Re: How to switch off Snowball stemmer for tsearch2?

From: "Dmitry Koterov" <dmitry(at)koterov(dot)ru>
To: "Oleg Bartunov" <oleg(at)sai(dot)msu(dot)su>
Cc: "Postgres General" <pgsql-general(at)postgresql(dot)org>
Subject: Re: How to switch off Snowball stemmer for tsearch2?
Date: 2007-08-23 09:56:46
Message-ID: d7df81620708230256m292ae23fk3aeb1c9c9e756c6@mail.gmail.com
Views: Raw Message | Whole Thread | Download mbox | Resend email
Thread:
Lists: pgsql-general

>
> > Now
> >
> > select lexize('ru_ispell_cp1251', 'Дмитриев') -> "Дмитрий"
> > select lexize('ru_ispell_cp1251', 'Иванов') -> "Иван"
> > - it is completely wrong!
> >
> > I have a database with all Russian name, is it possible to use it (how?)
> to
>
> if you have such database why just don't write special dictionary and
> put it in front ?

Of course because this is a database of Russian NAMES, but NOT a database of
surnames.

> make lexize() not to convert "Ivanov" to "Ivan" even if the ispell
> > dicrionary contains an element for "Ivan"? So, this pseudo-code logic is
> > needed:
> >
> > function new_lexize($string) {
> > $stem = lexize('ru_ispell_cp1251', $string);
> > if ($stem in names_database) return $string; else return $stem;
> > }
> >
> > Maybe tsearch2 implements this logic already?
>
> sure, it's how text search mapping works.
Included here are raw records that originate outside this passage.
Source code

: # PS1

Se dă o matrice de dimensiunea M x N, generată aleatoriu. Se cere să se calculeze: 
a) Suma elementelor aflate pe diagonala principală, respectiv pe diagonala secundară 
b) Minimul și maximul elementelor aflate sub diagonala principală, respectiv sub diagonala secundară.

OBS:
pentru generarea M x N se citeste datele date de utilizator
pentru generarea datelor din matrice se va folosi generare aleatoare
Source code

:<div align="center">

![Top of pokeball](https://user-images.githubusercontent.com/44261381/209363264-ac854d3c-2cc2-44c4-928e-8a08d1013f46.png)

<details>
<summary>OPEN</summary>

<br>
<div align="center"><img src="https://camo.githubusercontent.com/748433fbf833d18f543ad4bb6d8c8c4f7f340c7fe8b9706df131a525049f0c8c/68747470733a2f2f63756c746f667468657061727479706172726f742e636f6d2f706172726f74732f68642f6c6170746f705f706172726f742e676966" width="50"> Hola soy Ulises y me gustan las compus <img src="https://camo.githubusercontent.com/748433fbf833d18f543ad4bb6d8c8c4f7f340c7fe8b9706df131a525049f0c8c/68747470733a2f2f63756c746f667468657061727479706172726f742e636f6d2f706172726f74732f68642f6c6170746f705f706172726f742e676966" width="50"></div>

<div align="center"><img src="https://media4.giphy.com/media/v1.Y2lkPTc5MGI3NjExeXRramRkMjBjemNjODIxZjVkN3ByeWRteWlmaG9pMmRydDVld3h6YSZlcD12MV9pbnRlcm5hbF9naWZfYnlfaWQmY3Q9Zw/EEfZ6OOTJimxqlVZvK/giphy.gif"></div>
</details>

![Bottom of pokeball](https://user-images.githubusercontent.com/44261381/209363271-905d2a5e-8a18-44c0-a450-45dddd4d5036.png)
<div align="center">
Could you please detalize?

Of course I can create all word-forms of all Russian names using ispell and
then - subtract this full list from Ispell dictionary (so I will remove
"Ivan", "Ivanami" etc. from it). But possily tsearch2 has this subtraction
algorythm already.

> Dmitry, seems your company could be my client :)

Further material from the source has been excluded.